▶ TASK TO COMPLETE
Scan the data for "tabular" and copy each matching line.

▶ WORKING DATA

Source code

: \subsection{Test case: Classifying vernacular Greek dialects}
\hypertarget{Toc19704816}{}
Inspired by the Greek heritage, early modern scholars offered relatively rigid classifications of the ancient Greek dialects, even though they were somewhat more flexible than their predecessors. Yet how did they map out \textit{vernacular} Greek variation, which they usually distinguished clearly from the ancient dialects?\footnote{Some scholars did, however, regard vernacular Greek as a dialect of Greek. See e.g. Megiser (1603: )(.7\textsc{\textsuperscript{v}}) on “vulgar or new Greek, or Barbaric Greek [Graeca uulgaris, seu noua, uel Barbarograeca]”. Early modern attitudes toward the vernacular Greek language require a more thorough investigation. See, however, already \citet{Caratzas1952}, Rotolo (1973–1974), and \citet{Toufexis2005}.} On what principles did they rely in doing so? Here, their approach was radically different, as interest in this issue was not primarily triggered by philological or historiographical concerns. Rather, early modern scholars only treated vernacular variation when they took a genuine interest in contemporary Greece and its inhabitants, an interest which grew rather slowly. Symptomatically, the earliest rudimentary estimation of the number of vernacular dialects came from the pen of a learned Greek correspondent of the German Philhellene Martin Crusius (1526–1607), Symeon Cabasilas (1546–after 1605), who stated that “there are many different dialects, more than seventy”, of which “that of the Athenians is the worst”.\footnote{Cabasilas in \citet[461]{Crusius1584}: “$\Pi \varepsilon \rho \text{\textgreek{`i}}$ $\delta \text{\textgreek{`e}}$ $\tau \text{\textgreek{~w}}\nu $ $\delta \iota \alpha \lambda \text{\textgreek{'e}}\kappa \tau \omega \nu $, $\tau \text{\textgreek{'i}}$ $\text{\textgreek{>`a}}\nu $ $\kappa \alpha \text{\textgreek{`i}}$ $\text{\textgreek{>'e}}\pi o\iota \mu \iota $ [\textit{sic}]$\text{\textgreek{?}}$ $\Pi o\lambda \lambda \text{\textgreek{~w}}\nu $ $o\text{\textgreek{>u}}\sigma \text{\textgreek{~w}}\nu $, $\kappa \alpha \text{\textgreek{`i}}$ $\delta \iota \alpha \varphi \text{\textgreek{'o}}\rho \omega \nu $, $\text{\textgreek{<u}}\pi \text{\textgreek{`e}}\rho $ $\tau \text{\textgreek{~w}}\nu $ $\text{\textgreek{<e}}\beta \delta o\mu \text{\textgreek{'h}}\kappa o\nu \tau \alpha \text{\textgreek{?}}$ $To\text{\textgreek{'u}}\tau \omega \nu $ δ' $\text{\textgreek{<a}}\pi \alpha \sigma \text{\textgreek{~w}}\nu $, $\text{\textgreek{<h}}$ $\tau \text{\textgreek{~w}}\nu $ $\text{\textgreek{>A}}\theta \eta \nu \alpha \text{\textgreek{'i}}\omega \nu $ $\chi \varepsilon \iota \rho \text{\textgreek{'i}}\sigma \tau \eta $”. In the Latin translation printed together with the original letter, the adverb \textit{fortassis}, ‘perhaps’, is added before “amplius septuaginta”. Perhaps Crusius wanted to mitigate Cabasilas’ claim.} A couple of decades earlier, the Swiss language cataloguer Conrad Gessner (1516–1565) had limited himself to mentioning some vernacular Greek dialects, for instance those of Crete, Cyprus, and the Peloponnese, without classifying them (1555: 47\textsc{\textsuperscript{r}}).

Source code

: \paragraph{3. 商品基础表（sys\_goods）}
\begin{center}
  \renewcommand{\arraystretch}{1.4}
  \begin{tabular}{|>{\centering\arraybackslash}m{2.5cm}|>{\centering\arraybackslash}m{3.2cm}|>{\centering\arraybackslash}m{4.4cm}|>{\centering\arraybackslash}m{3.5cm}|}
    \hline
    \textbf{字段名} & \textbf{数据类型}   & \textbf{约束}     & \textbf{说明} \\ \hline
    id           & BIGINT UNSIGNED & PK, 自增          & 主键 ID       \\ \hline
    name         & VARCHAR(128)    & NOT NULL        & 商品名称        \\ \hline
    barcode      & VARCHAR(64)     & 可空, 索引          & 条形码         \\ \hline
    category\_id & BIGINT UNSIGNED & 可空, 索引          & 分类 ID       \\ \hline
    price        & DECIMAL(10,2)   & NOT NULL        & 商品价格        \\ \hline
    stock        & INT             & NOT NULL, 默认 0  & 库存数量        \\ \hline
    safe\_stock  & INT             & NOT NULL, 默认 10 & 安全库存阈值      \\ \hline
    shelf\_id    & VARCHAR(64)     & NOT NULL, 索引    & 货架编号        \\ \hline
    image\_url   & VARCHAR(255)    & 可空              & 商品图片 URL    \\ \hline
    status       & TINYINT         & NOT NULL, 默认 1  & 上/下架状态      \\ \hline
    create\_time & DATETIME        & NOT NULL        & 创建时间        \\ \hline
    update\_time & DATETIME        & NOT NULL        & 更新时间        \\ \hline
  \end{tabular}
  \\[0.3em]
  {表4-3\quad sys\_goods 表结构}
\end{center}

▶ ANSWER TO THIS TASK
  \begin{tabular}{|>{\centering\arraybackslash}m{2.5cm}|>{\centering\arraybackslash}m{3.2cm}|>{\centering\arraybackslash}m{4.4cm}|>{\centering\arraybackslash}m{3.5cm}|}
  \end{tabular}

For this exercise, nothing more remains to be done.